The effects of ozone application on genotoxic damage and wound healing in bisphosphonate-applied human gingival fibroblast cells.

OBJECTIVES

Medication-related osteonecrosis of the jaws (MRONJ) is an extremely therapy-resistant disease involving the jaws especially following bisphosphonate treatment. Bisphosphonates accumulate in bone in concentrations sufficient to be directly toxic to the oral epithelium. Current therapeutic options are inadequate for the prevention and treatment of MRONJ. The aim of this study was to investigate effects of ozone gas plasma therapy on wound healing in bisphosphonate-applied human fibroblasts.

MATERIAL AND METHODS

Human primary gingival fibroblasts were cultured. Cytotoxic concentrations (IC50) of bisphosphonates (pamidronate (PAM), alendronate (ALN), and zoledronate (ZOL)) were determined by MTT test. A 60 μg/μl for 30 s of ozone gas plasma application was performed to all experimental culture flasks after drug treatment at 24-h intervals as 3 s/cm.

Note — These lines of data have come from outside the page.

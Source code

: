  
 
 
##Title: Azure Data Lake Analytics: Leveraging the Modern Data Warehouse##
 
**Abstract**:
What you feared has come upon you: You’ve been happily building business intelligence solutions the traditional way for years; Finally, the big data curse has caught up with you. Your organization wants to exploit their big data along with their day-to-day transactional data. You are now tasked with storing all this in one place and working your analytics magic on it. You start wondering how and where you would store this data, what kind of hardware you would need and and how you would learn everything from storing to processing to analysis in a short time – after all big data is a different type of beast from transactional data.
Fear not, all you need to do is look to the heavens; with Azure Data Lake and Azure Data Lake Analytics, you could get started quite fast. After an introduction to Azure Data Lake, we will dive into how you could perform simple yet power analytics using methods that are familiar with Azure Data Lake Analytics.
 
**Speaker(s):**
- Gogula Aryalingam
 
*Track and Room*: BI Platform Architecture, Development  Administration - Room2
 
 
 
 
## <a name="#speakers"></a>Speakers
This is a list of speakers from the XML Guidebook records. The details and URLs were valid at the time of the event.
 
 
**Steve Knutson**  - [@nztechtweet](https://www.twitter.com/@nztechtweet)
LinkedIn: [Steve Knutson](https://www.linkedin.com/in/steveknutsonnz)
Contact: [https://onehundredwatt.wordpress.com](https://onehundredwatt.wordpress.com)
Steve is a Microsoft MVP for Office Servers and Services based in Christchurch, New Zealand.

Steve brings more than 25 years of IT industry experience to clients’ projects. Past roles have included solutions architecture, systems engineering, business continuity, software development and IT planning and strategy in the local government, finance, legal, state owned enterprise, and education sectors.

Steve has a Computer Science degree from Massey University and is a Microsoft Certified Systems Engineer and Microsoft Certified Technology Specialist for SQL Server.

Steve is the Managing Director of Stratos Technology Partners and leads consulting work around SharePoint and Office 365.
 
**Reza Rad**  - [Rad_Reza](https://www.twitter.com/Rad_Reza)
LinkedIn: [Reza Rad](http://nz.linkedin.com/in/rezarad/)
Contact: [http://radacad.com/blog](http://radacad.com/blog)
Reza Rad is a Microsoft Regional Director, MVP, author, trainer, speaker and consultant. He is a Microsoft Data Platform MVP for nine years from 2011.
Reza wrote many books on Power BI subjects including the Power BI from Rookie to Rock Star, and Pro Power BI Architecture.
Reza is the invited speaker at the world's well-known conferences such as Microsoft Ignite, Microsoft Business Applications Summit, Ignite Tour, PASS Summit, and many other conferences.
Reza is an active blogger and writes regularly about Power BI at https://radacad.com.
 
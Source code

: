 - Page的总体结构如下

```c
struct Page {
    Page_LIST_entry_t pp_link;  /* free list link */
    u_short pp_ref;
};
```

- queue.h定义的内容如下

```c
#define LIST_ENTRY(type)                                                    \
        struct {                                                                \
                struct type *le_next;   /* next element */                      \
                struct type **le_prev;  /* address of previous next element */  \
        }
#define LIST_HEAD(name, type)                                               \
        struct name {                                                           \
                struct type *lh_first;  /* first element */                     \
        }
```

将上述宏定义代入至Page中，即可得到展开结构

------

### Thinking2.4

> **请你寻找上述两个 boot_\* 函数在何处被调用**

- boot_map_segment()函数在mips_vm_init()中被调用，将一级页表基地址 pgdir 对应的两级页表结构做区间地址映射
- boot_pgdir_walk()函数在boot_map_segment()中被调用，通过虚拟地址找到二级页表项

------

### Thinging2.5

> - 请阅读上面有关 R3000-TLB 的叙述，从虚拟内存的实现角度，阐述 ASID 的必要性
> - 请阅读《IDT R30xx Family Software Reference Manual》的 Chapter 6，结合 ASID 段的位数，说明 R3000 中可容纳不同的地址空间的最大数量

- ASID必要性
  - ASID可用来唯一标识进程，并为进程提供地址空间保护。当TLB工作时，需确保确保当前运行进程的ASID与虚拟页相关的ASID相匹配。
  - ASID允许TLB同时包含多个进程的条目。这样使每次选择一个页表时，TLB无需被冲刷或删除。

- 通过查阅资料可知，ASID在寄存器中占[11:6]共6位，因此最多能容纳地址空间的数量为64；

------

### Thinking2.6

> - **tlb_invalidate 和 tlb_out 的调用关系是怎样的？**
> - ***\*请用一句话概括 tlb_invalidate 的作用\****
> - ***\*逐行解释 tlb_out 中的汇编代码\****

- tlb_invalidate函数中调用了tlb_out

Genotoxic damages were evaluated by comet assay and wound healing was determined by in vitro scratch assay.

RESULTS

PAM, ALN, and ZOL applications caused genotoxic damage on primary human gingival fibroblast DNA. Ozone gas plasma therapy significantly decreased the genotoxic damage (p < 0.05), and this application provided 25, 29, and 27% less genotoxic damage in order of ALN, PAM, and ZOL groups. Ozone gas plasma therapy significantly increased wound healing rates both in postsurgical 24th and 48th hours for all doses of experimental drug groups (p < 0.05).

CONCLUSION

The ozone gas plasma application decreased genotoxic damage effect of bisphosphonate usage while improved the wound closure rate on human gingival fibroblasts.

CLINICAL RELEVANCE

Ozone gas plasma therapy may be helpful in prevention of gingival healing delay in MRONJ pathogenesis especially when applied simultaneously with surgical intervention.